Vanderbilt Professor Proves Church Worship Extends Life
A new research study by Vanderbilt University professor Marino Bruce proves that going to church may make people live longer. Those who attend religious services are less stressed, regardless of which religious practice they attend.
The associate director of Vanderbilt’s Center for Research on Men’s Health posted a video on the university’s YouTube channel that also said going to church can drastically help your health.
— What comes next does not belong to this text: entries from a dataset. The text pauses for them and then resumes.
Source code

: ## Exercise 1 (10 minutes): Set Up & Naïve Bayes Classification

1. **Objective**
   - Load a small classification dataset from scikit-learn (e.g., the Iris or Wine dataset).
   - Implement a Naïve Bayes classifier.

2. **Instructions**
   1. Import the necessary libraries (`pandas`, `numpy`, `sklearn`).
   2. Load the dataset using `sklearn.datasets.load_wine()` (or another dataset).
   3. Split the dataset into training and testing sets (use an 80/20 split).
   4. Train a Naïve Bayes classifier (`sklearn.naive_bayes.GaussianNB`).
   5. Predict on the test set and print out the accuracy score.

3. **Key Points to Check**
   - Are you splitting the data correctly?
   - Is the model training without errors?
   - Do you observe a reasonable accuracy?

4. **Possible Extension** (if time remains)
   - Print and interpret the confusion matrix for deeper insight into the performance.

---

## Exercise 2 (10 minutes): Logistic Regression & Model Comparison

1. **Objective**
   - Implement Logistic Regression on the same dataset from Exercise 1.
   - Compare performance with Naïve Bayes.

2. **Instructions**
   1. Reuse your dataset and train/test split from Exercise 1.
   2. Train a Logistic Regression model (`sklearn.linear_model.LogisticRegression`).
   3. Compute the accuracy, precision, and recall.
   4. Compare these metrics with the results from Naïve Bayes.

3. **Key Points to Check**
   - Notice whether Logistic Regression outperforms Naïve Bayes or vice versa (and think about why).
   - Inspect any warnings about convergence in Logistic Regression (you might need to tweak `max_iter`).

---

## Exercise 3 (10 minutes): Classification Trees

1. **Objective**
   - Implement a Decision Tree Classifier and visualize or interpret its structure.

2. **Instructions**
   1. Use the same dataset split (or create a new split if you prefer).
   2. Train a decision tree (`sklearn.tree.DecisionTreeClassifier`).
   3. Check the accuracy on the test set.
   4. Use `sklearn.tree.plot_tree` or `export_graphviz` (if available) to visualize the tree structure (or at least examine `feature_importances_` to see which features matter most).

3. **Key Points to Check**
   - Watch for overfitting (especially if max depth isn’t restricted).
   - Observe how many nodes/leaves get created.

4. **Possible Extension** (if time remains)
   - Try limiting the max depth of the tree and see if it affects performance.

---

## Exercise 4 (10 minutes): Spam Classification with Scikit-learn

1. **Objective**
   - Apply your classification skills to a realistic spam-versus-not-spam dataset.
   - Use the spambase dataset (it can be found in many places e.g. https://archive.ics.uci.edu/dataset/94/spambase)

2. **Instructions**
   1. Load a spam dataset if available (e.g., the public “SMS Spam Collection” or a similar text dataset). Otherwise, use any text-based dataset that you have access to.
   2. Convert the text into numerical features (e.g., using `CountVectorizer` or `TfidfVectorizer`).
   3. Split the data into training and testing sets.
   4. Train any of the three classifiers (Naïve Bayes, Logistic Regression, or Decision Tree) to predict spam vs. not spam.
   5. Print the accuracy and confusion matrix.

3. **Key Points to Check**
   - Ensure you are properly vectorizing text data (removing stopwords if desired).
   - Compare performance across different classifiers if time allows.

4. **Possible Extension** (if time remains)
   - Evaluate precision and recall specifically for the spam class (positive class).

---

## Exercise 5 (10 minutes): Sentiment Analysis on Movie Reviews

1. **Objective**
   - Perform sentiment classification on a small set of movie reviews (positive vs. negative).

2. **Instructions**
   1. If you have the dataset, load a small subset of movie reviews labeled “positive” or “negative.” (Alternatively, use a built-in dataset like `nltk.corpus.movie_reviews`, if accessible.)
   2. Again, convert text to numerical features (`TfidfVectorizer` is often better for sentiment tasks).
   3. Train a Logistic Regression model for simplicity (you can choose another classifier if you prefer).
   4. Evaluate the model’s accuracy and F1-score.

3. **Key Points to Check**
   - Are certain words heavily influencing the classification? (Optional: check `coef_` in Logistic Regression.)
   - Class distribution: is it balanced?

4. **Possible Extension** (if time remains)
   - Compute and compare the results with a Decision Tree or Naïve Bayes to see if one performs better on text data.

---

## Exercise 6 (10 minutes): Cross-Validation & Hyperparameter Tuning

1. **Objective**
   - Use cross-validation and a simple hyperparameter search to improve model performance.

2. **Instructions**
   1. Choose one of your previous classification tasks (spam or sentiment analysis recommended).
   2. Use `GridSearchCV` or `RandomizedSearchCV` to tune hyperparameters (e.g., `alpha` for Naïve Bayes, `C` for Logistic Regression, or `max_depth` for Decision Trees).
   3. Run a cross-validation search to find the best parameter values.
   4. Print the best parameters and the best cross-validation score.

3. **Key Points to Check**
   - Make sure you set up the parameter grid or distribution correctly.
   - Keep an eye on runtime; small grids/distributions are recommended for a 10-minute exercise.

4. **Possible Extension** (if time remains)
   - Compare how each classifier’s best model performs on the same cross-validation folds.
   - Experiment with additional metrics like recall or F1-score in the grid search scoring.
“We found in our study that actually attending church in good for your health, particularly for those who are between the ages of 40 and 65,” said Bruce, who is also a Baptist minister.
Public Surveys Discuss Church-Goers Mortality
USA Today reports:
“Bruce, a social and behavioral scientist, is a primary author of the study along with Keith Norris, a professor at the David Geffen School of Medicine at UCLA. The study has nine other co-authors, too.”
“I’m ordained clergy so I’m always about what do we mean by our spiritual health. Does spiritual health matter with respect to biological outcomes?” Bruce said.”
“The researchers used publicly available data from the National Health and Nutrition Examination Survey, which is collected by the Centers for Disease Control and Prevention’s National Center for Health Statistics, for the study. They filtered the data set, finding 5,449 participants of both sexes and all races.“
Studies Check Worship, Attendance, Stress Levels
Within the survey, the participant’s results analyzed their worship attendance, but also their mortality and allostatic load, which refers to physiological levels, meaning that higher allostatic loads equal more stress.
Bruce also said, “While churches are places where people can get social support, we actually found that and began to think about whether compassion is particularly important — feeling that you’re doing good or having empathy for others.”